** Exercise **
Among the lines below, restate word for word only those from the line with "Spring by Example Web Module" through the line with "ServletContext", with both end lines kept.

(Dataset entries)
-- Opening Marker --

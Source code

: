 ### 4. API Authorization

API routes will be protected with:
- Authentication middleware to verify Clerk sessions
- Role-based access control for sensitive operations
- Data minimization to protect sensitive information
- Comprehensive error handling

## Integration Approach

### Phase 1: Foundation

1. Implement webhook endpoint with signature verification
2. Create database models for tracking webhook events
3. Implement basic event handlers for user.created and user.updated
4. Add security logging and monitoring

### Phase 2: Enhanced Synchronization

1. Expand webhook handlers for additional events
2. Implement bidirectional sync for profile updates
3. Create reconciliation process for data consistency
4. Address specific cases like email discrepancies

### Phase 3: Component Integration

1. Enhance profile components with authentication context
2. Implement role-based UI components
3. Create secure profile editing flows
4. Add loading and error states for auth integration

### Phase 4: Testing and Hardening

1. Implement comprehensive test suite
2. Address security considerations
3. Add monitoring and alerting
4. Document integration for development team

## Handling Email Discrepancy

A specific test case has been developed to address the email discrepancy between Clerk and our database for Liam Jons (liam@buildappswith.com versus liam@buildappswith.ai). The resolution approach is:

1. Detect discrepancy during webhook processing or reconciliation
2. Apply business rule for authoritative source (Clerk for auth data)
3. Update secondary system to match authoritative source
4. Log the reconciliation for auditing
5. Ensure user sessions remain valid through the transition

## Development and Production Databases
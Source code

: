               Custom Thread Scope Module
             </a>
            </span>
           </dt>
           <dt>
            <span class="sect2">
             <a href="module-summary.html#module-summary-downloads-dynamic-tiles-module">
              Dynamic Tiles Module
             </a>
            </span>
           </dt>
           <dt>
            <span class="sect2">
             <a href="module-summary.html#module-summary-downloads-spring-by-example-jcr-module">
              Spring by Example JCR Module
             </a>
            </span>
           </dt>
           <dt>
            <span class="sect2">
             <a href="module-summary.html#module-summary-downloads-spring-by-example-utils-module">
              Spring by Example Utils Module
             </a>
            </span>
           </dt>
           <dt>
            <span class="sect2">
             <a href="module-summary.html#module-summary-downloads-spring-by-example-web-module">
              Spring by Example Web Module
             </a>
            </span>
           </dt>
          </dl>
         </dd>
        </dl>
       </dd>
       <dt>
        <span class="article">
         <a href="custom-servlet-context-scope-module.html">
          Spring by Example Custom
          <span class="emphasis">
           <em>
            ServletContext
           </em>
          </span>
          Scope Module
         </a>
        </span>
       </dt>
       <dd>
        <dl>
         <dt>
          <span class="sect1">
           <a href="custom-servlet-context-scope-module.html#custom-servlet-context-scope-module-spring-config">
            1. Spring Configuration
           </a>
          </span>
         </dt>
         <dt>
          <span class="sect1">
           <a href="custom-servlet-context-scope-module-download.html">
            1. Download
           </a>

-- Closing Marker --

** Answer box **
              Spring by Example Web Module
             </a>
            </span>
           </dt>
          </dl>
         </dd>
        </dl>
       </dd>
       <dt>
        <span class="article">
         <a href="custom-servlet-context-scope-module.html">
          Spring by Example Custom
          <span class="emphasis">
           <em>
            ServletContext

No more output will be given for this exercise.